My Auberin 40A SSR has a leakage current of 3.0 mA (from spec page)
My LED indicator light is rated at 1.5 mA (from spec page)

So as expected there is enough leakage current from the output of the SSR to turn on the LED - or to put it another way (based on what I’ve read) the load of the LED is not great enough to “release” the SSR.

To solve this problem in general it is common to use a "bleeder" or “bypass” resistor which is simply a resistor placed in parallel with the load (in my case the LED) which will increase the total load enough to release the SSR. The higher the resistance that still works the better, one reason being it will require a less wattage resistor.

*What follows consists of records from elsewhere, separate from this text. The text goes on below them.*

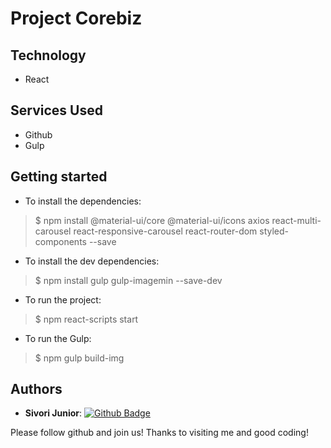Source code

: # Project Corebiz
 
## Technology 
 
* React
 
 
## Services Used
 
* Github
* Gulp
 
 
## Getting started
 
* To install the dependencies:
>    $ npm install @material-ui/core @material-ui/icons axios react-multi-carousel react-responsive-carousel react-router-dom styled-components --save
* To install the dev dependencies:
>    $ npm install gulp gulp-imagemin --save-dev
* To run the project:
>    $ npm react-scripts start
* To run the Gulp:
>    $ npm gulp build-img


## Authors
 
* **Sivori Junior**: [![Github Badge](https://img.shields.io/badge/-Github-000?style=flat-square&logo=Github&logoColor=white&link=https://github.com/sivorijr)](https://github.com/sivorijr)
 
 
Please follow github and join us!
Thanks to visiting me and good coding!
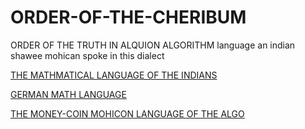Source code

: # ORDER-OF-THE-CHERIBUM

ORDER OF THE TRUTH IN ALQUION ALGORITHM language an indian shawee mohican spoke in this dialect

[THE MATHMATICAL LANGUAGE OF THE INDIANS](https://en.m.wikipedia.org/wiki/Srinivasa_Ramanujan)

[GERMAN MATH LANGUAGE](https://en.m.wikipedia.org/wiki/Carl_Gustav_Jacob_Jacobi)

[THE MONEY-COIN MOHICON LANGUAGE OF THE ALGO](https://en.m.wikipedia.org/wiki/Mahican_language)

So in my case, I need to add another 1.5 mA load (3.0 – 1.5) to my SSR output. To get the additional 1.5 mA, I need to use a resistor equal to (or less than): R = E/I = 240V/.0015A = 160kohms. Less is ok too because it would just increase the load (more amps). So lets say I want to try a 130kohm resistor (I happen to have one). Now I calculate the W rating needed for that resistor. The current used is: I = E/R = 240/130k = 1.85mA. Therefore the power calculates to be: P = E x I = 240V x .00185A = .444 Watts. So my 130k ohm, 1/2 W resistor should do the trick.

I will test my theory tonight and report back…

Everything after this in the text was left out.